25. The said reply dated 16.10.2017 (Annexure P-4) clearly revealed that because of prohibitory orders by NCLT New Delhi, the account in question stood blocked and therefore, the request was made to the complainant to withdraw the legal notice. It was further requested that as and when the accused would get the permission to operate the account of the company, the payment in respect of the cheques in question would be made to the complainant. It is also relevant to note that the said reply also contains a specific averment that intervention by the Company-NCLT was conveyed to the complainant even before the presentation of the cheque and request was made to the complainant to not to present the cheque. The reply dated 16.10.2017 (Anenxure P-4) is reproduced below:-
1. That para No.1 of your legal notice is admitted hence needs no reply.
2. That para No.2 of your legal notice is correct and admitted.
3. That para No.3 of your legal notice is correct and admitted.
4. That para No.4 of your legal notice is correct and admitted.
5. That para No.5 of your legal notice it is submitted that my client intimated you not to present the above said cheques because Hon’ble National Company Law Tribunal, New Delhi vide order dated 21.07.2017 have blocked the account as well as moveable and immoveable properties of my client under Section 7 of the Insolvency and Bankruptcy Code, 2016 read with Rule 4 of the Insolvency and Bankruptcy (application to adjudicating Authority) Rule 2016. The copy of the order dated 21.7.2017 is attached herewith.
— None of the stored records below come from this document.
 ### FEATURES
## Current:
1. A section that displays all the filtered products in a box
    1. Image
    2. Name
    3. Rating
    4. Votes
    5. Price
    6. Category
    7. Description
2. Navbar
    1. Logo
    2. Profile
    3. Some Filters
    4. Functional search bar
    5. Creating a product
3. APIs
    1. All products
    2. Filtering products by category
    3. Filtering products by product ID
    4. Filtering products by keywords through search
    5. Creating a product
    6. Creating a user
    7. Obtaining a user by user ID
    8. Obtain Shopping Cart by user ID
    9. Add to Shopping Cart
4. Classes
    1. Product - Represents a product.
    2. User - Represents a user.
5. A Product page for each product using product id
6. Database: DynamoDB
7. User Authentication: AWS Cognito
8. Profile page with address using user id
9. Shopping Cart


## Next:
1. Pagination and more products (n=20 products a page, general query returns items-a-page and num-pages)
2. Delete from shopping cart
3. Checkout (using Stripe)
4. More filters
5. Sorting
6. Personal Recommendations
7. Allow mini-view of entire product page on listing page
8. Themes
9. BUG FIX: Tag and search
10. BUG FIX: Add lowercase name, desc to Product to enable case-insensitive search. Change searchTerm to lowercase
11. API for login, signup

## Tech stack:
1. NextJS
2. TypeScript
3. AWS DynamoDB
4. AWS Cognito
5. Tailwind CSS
6. That in reply to para No.6 of your legal notice it is submitted that my client has replied above in detail in para No.5 of the reply.
7. That para No.7 of your legal notice is wrong and denied. My client had not guilty intention from the inception and my client dishonestly with a view to cause wrongful loss to your client.
8. That para No.8 of your legal notice is matter of record.
I through this legal notice all upon you to advise your client to withdraw the above said legal notice because my client will pay the amount of cheques as and when my client do the work and the Hon’ble National Company Law Tribunal, New Delhi give permission to operate the account of the company.”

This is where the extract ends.